[Excerpts from a dataset]
================

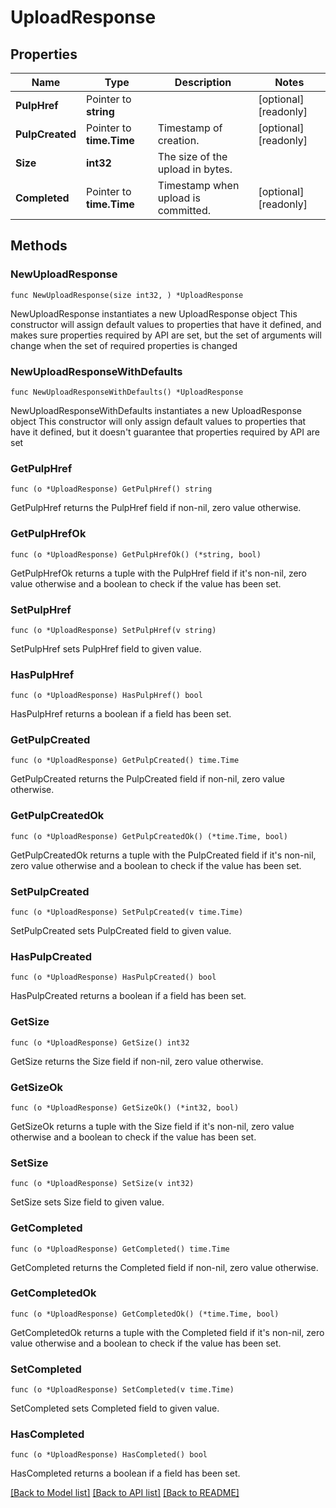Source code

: # UploadResponse

## Properties

Name | Type | Description | Notes
------------ | ------------- | ------------- | -------------
**PulpHref** | Pointer to **string** |  | [optional] [readonly] 
**PulpCreated** | Pointer to **time.Time** | Timestamp of creation. | [optional] [readonly] 
**Size** | **int32** | The size of the upload in bytes. | 
**Completed** | Pointer to **time.Time** | Timestamp when upload is committed. | [optional] [readonly] 

## Methods

### NewUploadResponse

`func NewUploadResponse(size int32, ) *UploadResponse`

NewUploadResponse instantiates a new UploadResponse object
This constructor will assign default values to properties that have it defined,
and makes sure properties required by API are set, but the set of arguments
will change when the set of required properties is changed

### NewUploadResponseWithDefaults

`func NewUploadResponseWithDefaults() *UploadResponse`

NewUploadResponseWithDefaults instantiates a new UploadResponse object
This constructor will only assign default values to properties that have it defined,
but it doesn't guarantee that properties required by API are set

### GetPulpHref

`func (o *UploadResponse) GetPulpHref() string`

GetPulpHref returns the PulpHref field if non-nil, zero value otherwise.

### GetPulpHrefOk

`func (o *UploadResponse) GetPulpHrefOk() (*string, bool)`

GetPulpHrefOk returns a tuple with the PulpHref field if it's non-nil, zero value otherwise
and a boolean to check if the value has been set.

### SetPulpHref

`func (o *UploadResponse) SetPulpHref(v string)`

SetPulpHref sets PulpHref field to given value.

### HasPulpHref

`func (o *UploadResponse) HasPulpHref() bool`

HasPulpHref returns a boolean if a field has been set.

### GetPulpCreated

`func (o *UploadResponse) GetPulpCreated() time.Time`

GetPulpCreated returns the PulpCreated field if non-nil, zero value otherwise.

### GetPulpCreatedOk

`func (o *UploadResponse) GetPulpCreatedOk() (*time.Time, bool)`

GetPulpCreatedOk returns a tuple with the PulpCreated field if it's non-nil, zero value otherwise
and a boolean to check if the value has been set.

### SetPulpCreated

`func (o *UploadResponse) SetPulpCreated(v time.Time)`

SetPulpCreated sets PulpCreated field to given value.

### HasPulpCreated

`func (o *UploadResponse) HasPulpCreated() bool`

HasPulpCreated returns a boolean if a field has been set.

### GetSize

`func (o *UploadResponse) GetSize() int32`

GetSize returns the Size field if non-nil, zero value otherwise.

### GetSizeOk

`func (o *UploadResponse) GetSizeOk() (*int32, bool)`

GetSizeOk returns a tuple with the Size field if it's non-nil, zero value otherwise
and a boolean to check if the value has been set.

### SetSize

`func (o *UploadResponse) SetSize(v int32)`

SetSize sets Size field to given value.


### GetCompleted

`func (o *UploadResponse) GetCompleted() time.Time`

GetCompleted returns the Completed field if non-nil, zero value otherwise.

### GetCompletedOk

`func (o *UploadResponse) GetCompletedOk() (*time.Time, bool)`

GetCompletedOk returns a tuple with the Completed field if it's non-nil, zero value otherwise
and a boolean to check if the value has been set.

### SetCompleted

`func (o *UploadResponse) SetCompleted(v time.Time)`

SetCompleted sets Completed field to given value.

### HasCompleted

`func (o *UploadResponse) HasCompleted() bool`

HasCompleted returns a boolean if a field has been set.


[[Back to Model list]](../README.md#documentation-for-models) [[Back to API list]](../README.md#documentation-for-api-endpoints) [[Back to README]](../README.md)


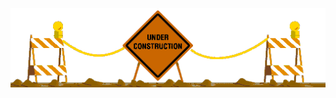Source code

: <p align="center" style="margin-bottom: 0px !important;">
<img src="https://github.com/realtradam/realtradam/blob/master/construction.gif?raw=true" alt="Under Construction">
</p>
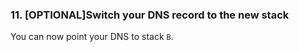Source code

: 


### 11. [OPTIONAL]Switch your DNS record to the new stack

You can now point your DNS to stack `B`.
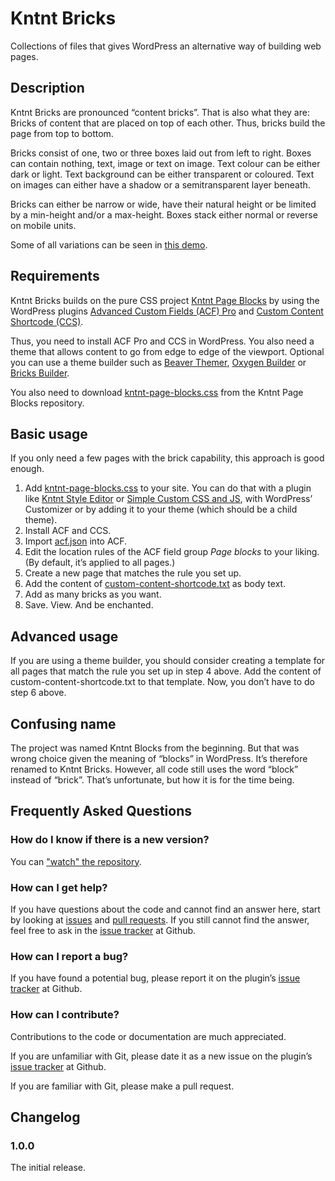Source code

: # Kntnt Bricks

Collections of files that gives WordPress an alternative way of building web pages.

## Description

Kntnt Bricks are pronounced “content bricks”. That is also what they are: Bricks of content that are placed on top of each other. Thus, bricks build the page from top to bottom.

Bricks consist of one, two or three boxes laid out from left to right. Boxes can contain nothing, text, image or text on image. Text colour can be either dark or light. Text background can be either transparent or coloured. Text on images can either have a shadow or a semitransparent layer beneath.

Bricks can either be narrow or wide, have their natural height or be limited by a min-height and/or a max-height. Boxes stack either normal or reverse on mobile units.

Some of all variations can be seen in [this demo](https://codepen.io/tbarregren/pen/bGgaNzm).

## Requirements

Kntnt Bricks builds on the pure CSS project [Kntnt Page Blocks](https://github.com/Kntnt/kntnt-page-blocks) by using the WordPress plugins [Advanced Custom Fields (ACF) Pro](https://www.advancedcustomfields.com/pro/) and [Custom Content Shortcode (CCS)](https://wordpress.org/plugins/custom-content-shortcode/).

Thus, you need to install ACF Pro and CCS in WordPress. You also need a theme that allows content to go from edge to edge of the viewport. Optional you can use a theme builder such as [Beaver Themer](https://www.wpbeaverbuilder.com/beaver-themer/), [Oxygen Builder](https://oxygenbuilder.com/) or [Bricks Builder](https://bricksbuilder.io/).

You also need to download [kntnt-page-blocks.css](https://github.com/Kntnt/kntnt-page-blocks/blob/main/kntnt-page-blocks.css) from the Kntnt Page Blocks repository.

## Basic usage

If you only need a few pages with the brick capability, this approach is good enough.

1. Add [kntnt-page-blocks.css](https://github.com/Kntnt/kntnt-page-blocks/blob/main/kntnt-page-blocks.css) to your site. You can do that with a plugin like [Kntnt Style Editor](https://github.com/Kntnt/kntnt-style-editor) or [Simple Custom CSS and JS](https://wordpress.org/plugins/custom-css-js/), with WordPress’ Customizer or by adding it to your theme (which should be a child theme).
2. Install ACF and CCS.
3. Import [acf.json](https://github.com/Kntnt/kntnt-bricks/blob/main/acf.json) into ACF.
4. Edit the location rules of the ACF field group *Page blocks* to your liking. (By default, it’s applied to all pages.)
5. Create a new page that matches the rule you set up.
6. Add the content of [custom-content-shortcode.txt](https://github.com/Kntnt/kntnt-bricks/blob/main/custom-content-shortcode.txt) as body text.
7. Add as many bricks as you want.
8. Save. View. And be enchanted.

## Advanced usage

If you are using a theme builder, you should consider creating a template for all pages that match the rule you set up in step 4 above. Add the content of custom-content-shortcode.txt to that template. Now, you don’t have to do step 6 above.

## Confusing name

The project was named Kntnt Blocks from the beginning. But that was wrong choice given the meaning of “blocks” in WordPress. It’s therefore renamed to Kntnt Bricks. However, all code still uses the word “block” instead of “brick”. That’s unfortunate, but how it is for the time being.

## Frequently Asked Questions

### How do I know if there is a new version?

You can ["watch" the repository](https://docs.github.com/en/github/managing-subscriptions-and-notifications-on-github/about-notifications#notifications-and-subscriptions).

### How can I get help?

If you have questions about the code and cannot find an answer here, start by looking at [issues](https://github.com/kntnt/kntnt-bricks/issues) and [pull requests](https://github.com/kntnt/kntnt-bricks/pulls). If you still cannot find the answer, feel free to ask in the [issue tracker](https://github.com/kntnt/kntnt-bricks/issues) at Github.

### How can I report a bug?

If you have found a potential bug, please report it on the plugin’s [issue tracker](https://github.com/kntnt/kntnt-bricks/issues) at Github.

### How can I contribute?

Contributions to the code or documentation are much appreciated.

If you are unfamiliar with Git, please date it as a new issue on the plugin’s [issue tracker](https://github.com/kntnt/kntnt-bricks/issues) at Github.

If you are familiar with Git, please make a pull request.

## Changelog

### 1.0.0

The initial release.
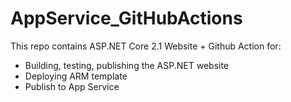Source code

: # AppService_GitHubActions

This repo  contains ASP.NET Core 2.1 Website + Github Action for:
- Building, testing, publishing the ASP.NET website
- Deploying ARM template
- Publish to App Service
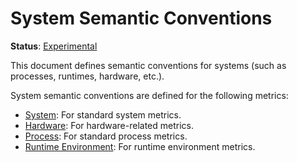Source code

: <!--- Hugo front matter used to generate the website version of this page:
linkTitle: System
path_base_for_github_subdir:
  from: content/en/docs/specs/semconv/system/_index.md
  to: system/README.md
--->

# System Semantic Conventions

**Status**: [Experimental][DocumentStatus]

This document defines semantic conventions for systems (such as processes, runtimes, hardware, etc.).

System semantic conventions are defined for the following metrics:

* [System](system-metrics.md): For standard system metrics.
* [Hardware](hardware-metrics.md): For hardware-related metrics.
* [Process](process-metrics.md): For standard process metrics.
* [Runtime Environment](runtime-environment-metrics.md): For runtime environment metrics.

[DocumentStatus]: https://github.com/open-telemetry/opentelemetry-specification/tree/v1.22.0/specification/document-status.md

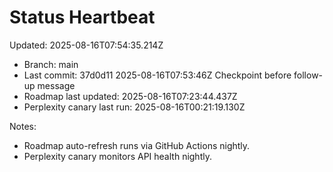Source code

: # Status Heartbeat

Updated: 2025-08-16T07:54:35.214Z

- Branch: main
- Last commit: 37d0d11 2025-08-16T07:53:46Z Checkpoint before follow-up message
- Roadmap last updated: 2025-08-16T07:23:44.437Z
- Perplexity canary last run: 2025-08-16T00:21:19.130Z

Notes:
- Roadmap auto-refresh runs via GitHub Actions nightly.
- Perplexity canary monitors API health nightly.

================

__EXERCISE GOAL__
In the answer, include exactly the lines from the top of the entries through the line containing "### GetPulpHrefOk", and nothing else, not even the pictures.

__SOLUTION FOR THIS EXERCISE__
Source code

: # UploadResponse

## Properties

Name | Type | Description | Notes
------------ | ------------- | ------------- | -------------
**PulpHref** | Pointer to **string** |  | [optional] [readonly] 
**PulpCreated** | Pointer to **time.Time** | Timestamp of creation. | [optional] [readonly] 
**Size** | **int32** | The size of the upload in bytes. | 
**Completed** | Pointer to **time.Time** | Timestamp when upload is committed. | [optional] [readonly] 

## Methods

### NewUploadResponse

`func NewUploadResponse(size int32, ) *UploadResponse`

NewUploadResponse instantiates a new UploadResponse object
This constructor will assign default values to properties that have it defined,
and makes sure properties required by API are set, but the set of arguments
will change when the set of required properties is changed

### NewUploadResponseWithDefaults

`func NewUploadResponseWithDefaults() *UploadResponse`

NewUploadResponseWithDefaults instantiates a new UploadResponse object
This constructor will only assign default values to properties that have it defined,
but it doesn't guarantee that properties required by API are set

### GetPulpHref

`func (o *UploadResponse) GetPulpHref() string`

GetPulpHref returns the PulpHref field if non-nil, zero value otherwise.

### GetPulpHrefOk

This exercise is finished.